Half an hour before sunrise, the goldenrod is already aglow. Venus and Jupiter fade into a cloudless sky. Towhees begin to tweet.
dawn
September 7, 2023
Just at the point where the half-moon loses its share of the shadows, a migrant thrush calls from the woods’ edge: a few soft notes, then silence. The sky turns pink.
August 30, 2023
The last stars gutter in the dawn light. Down-hollow, a juvenile whippoorwill practices its song—only half there.
August 27, 2023
Crystal-clear and still. At first light, the soft calls of wood thrushes, no doubt tired and hungry after their all-night flights. Pale crowds of snakeroot seem to glow.
August 26, 2023
A few minutes after six, a whippoorwill calls from just inside the woods. At the very same moment, the first mosquito of the day finds my ear.
August 23, 2023
Cold at dawn, with the lightest of breezes bringing sounds from the east—mostly the limestone quarry’s dull roar. A screech owl trills. The clouds go pink.
August 20, 2023
Another autumnal dawn. A screech owl trills from just inside the woods. Crows head past en route to an angry mob. The fluting of geese.
August 11, 2023
Before the first birds, a thin, gaping moon. A last katydid stopping mid-creak. The whine of tires on the highway over the ridge.
August 6, 2023
A mosquito sings her dark need into my ear. Day advances like a slow machine of squeaking towhees and whirring wrens.
July 30, 2023
Clear and cool. A migrant wood thrush calls softly at first light. It’s very still. Then the wrens wake up.
June 24, 2023
Foggy at dawn for the wood thrush’s solo.
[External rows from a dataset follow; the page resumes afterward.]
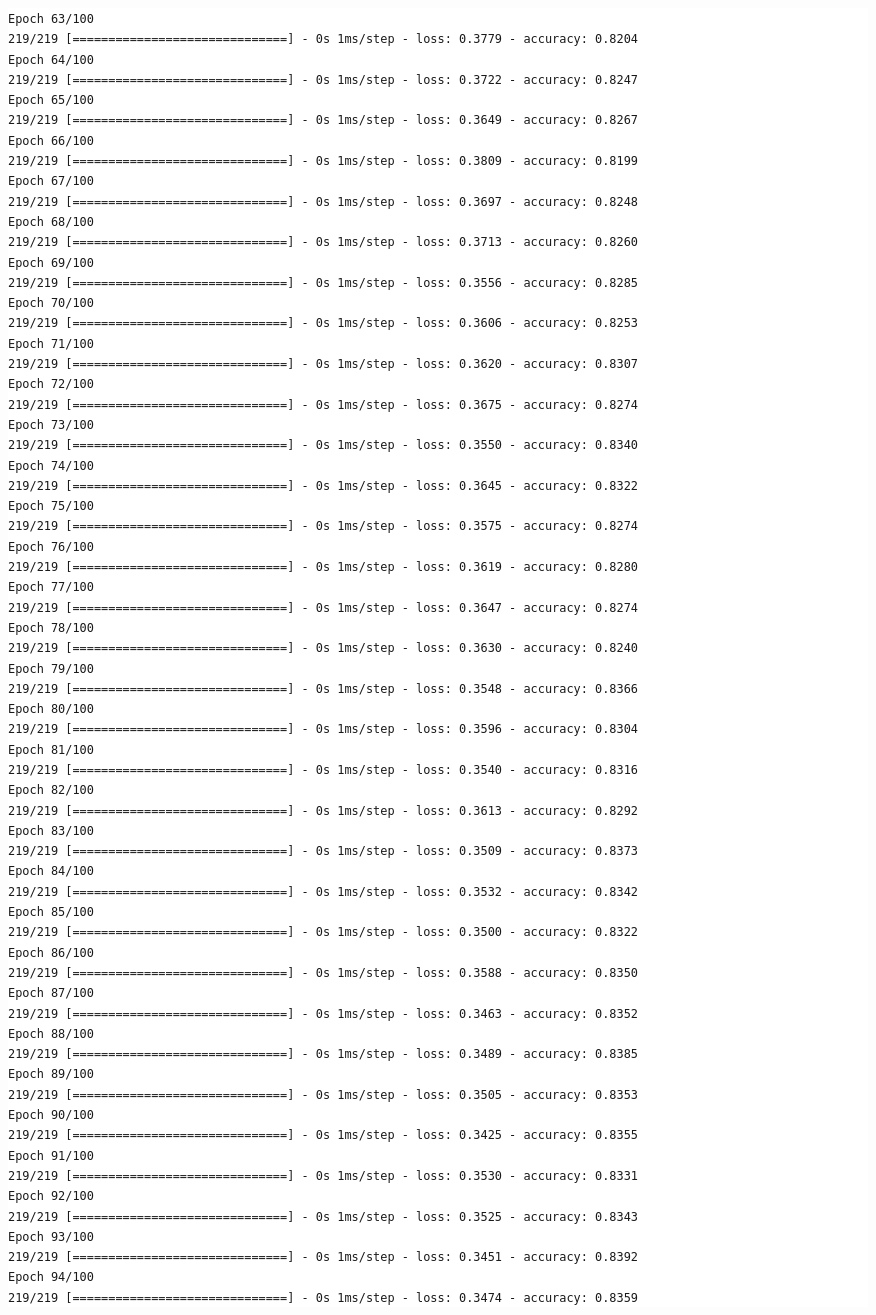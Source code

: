     Epoch 63/100
    219/219 [==============================] - 0s 1ms/step - loss: 0.3779 - accuracy: 0.8204
    Epoch 64/100
    219/219 [==============================] - 0s 1ms/step - loss: 0.3722 - accuracy: 0.8247
    Epoch 65/100
    219/219 [==============================] - 0s 1ms/step - loss: 0.3649 - accuracy: 0.8267
    Epoch 66/100
    219/219 [==============================] - 0s 1ms/step - loss: 0.3809 - accuracy: 0.8199
    Epoch 67/100
    219/219 [==============================] - 0s 1ms/step - loss: 0.3697 - accuracy: 0.8248
    Epoch 68/100
    219/219 [==============================] - 0s 1ms/step - loss: 0.3713 - accuracy: 0.8260
    Epoch 69/100
    219/219 [==============================] - 0s 1ms/step - loss: 0.3556 - accuracy: 0.8285
    Epoch 70/100
    219/219 [==============================] - 0s 1ms/step - loss: 0.3606 - accuracy: 0.8253
    Epoch 71/100
    219/219 [==============================] - 0s 1ms/step - loss: 0.3620 - accuracy: 0.8307
    Epoch 72/100
    219/219 [==============================] - 0s 1ms/step - loss: 0.3675 - accuracy: 0.8274
    Epoch 73/100
    219/219 [==============================] - 0s 1ms/step - loss: 0.3550 - accuracy: 0.8340
    Epoch 74/100
    219/219 [==============================] - 0s 1ms/step - loss: 0.3645 - accuracy: 0.8322
    Epoch 75/100
    219/219 [==============================] - 0s 1ms/step - loss: 0.3575 - accuracy: 0.8274
    Epoch 76/100
    219/219 [==============================] - 0s 1ms/step - loss: 0.3619 - accuracy: 0.8280
    Epoch 77/100
    219/219 [==============================] - 0s 1ms/step - loss: 0.3647 - accuracy: 0.8274
    Epoch 78/100
    219/219 [==============================] - 0s 1ms/step - loss: 0.3630 - accuracy: 0.8240
    Epoch 79/100
    219/219 [==============================] - 0s 1ms/step - loss: 0.3548 - accuracy: 0.8366
    Epoch 80/100
    219/219 [==============================] - 0s 1ms/step - loss: 0.3596 - accuracy: 0.8304
    Epoch 81/100
    219/219 [==============================] - 0s 1ms/step - loss: 0.3540 - accuracy: 0.8316
    Epoch 82/100
    219/219 [==============================] - 0s 1ms/step - loss: 0.3613 - accuracy: 0.8292
    Epoch 83/100
    219/219 [==============================] - 0s 1ms/step - loss: 0.3509 - accuracy: 0.8373
    Epoch 84/100
    219/219 [==============================] - 0s 1ms/step - loss: 0.3532 - accuracy: 0.8342
    Epoch 85/100
    219/219 [==============================] - 0s 1ms/step - loss: 0.3500 - accuracy: 0.8322
    Epoch 86/100
    219/219 [==============================] - 0s 1ms/step - loss: 0.3588 - accuracy: 0.8350
    Epoch 87/100
    219/219 [==============================] - 0s 1ms/step - loss: 0.3463 - accuracy: 0.8352
    Epoch 88/100
    219/219 [==============================] - 0s 1ms/step - loss: 0.3489 - accuracy: 0.8385
    Epoch 89/100
    219/219 [==============================] - 0s 1ms/step - loss: 0.3505 - accuracy: 0.8353
    Epoch 90/100
    219/219 [==============================] - 0s 1ms/step - loss: 0.3425 - accuracy: 0.8355
    Epoch 91/100
    219/219 [==============================] - 0s 1ms/step - loss: 0.3530 - accuracy: 0.8331
    Epoch 92/100
    219/219 [==============================] - 0s 1ms/step - loss: 0.3525 - accuracy: 0.8343
    Epoch 93/100
    219/219 [==============================] - 0s 1ms/step - loss: 0.3451 - accuracy: 0.8392
    Epoch 94/100
    219/219 [==============================] - 0s 1ms/step - loss: 0.3474 - accuracy: 0.8359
The wild garlics are beginning to raise their egret heads.
May 26, 2023
Cold and clear 40 minutes before sunrise. A shadow flutters in beside the porch and begins to shriek: whippoorwill. When he finally stops, the meadow is alive with twittering.
May 21, 2023
In the half-light of dawn, a Carolina wren burbles aggressively inches away from my ear. Three fledgling wrens blink awake in the porch rafters.
May 16, 2023
Another deliciously cool dawn. A wood thrush on the far side of the yard sings a simplified, less ethereal version of their call—the result no doubt of having been raised too close to traffic or industrial noise.